Arts Desk

Grammy Voters Nail It With Carolyn Malachi Nomination

Over at TBD, Sarah Godfrey points out that a handful of D.C.-area acts netted Grammy nominations last night: Chuck Brown in the Best R&B Performance By A Duo Or Group With Vocals category for his Jill Scott collab "Love"; Raheem DeVaughn's The Love & War Masterpeace for Best R&B Album; and Mary Chapin Carpenter's The Age Of Miracles for Best Contemporary Folk Album.

But here's where Grammy voters surprised me, and also nailed it: In the Best Urban/Alternative Performance category, they nominated local singer Carolyn Malachi's song "Orion." The worst thing I can say about the record it comes from, Lions, Fires & Squares, is that the 29-minute release is too short.

The record, if you haven't heard it, is inventive and pretty and, at times, unapologetically weird. I don't know how Malachi would feel about the comparison, but I consider Lions, Fires & Squares—a record largely in the key of knowing retro-futurism—a cousin of Janelle Monae's excellent ArchAndroid album, also from this year. Listen:


Earlier this year, my colleague Erin Petty singled out "Orion" in a One Track Mind column. Check it.

We also reviewed Brown's We Got This album and DeVaughn's Love & War Masterpeace.

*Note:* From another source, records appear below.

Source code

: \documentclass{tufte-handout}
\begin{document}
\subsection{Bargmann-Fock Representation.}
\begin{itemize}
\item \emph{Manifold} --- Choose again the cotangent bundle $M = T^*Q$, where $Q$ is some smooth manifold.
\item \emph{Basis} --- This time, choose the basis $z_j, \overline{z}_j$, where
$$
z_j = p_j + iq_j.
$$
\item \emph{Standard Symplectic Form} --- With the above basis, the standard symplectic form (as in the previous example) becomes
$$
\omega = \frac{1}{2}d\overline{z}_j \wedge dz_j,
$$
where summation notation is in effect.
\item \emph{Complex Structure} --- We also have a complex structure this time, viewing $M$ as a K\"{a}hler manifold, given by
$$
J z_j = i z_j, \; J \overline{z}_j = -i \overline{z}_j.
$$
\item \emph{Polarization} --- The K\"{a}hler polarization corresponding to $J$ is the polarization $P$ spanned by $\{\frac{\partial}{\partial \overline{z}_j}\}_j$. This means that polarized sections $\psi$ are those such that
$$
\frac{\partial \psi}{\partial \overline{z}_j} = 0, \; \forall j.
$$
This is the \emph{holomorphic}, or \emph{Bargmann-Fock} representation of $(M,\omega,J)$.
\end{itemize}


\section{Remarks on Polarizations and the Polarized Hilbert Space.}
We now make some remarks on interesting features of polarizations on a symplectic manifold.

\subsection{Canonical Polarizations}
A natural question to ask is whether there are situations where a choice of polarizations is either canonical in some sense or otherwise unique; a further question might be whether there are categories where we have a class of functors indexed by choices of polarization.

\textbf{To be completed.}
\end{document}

From Ben Westhoff's review of the latter:

In the tradition of the most ambitious works from Marvin Gaye, Pink Floyd, and Guns N’ Roses, the D.C. crooner’s magnum opus doesn’t live up to the hype. But it mostly succeeds on its own terms, and with any luck will carve out its own little place in history.

The final product, originally intended to be a double album, is a bit of a mess. The righteously eccentric (yet smoothly seductive) R&B singer originally envisioned a “war” disc and a “love” disc, with each accentuating one of his fixations—politics and boots-knockin’. Apparently the record-label geniuses weren’t feeling the idea, or doubted the commercial viability of a double CD from an artist lacking a gold album or a name brand.

I agree with Westhoff's reading—DeVaughn's is a solid but uneven album. But the best moments—"Bulletproof," "Nobody Wins a War"—are downright chilling.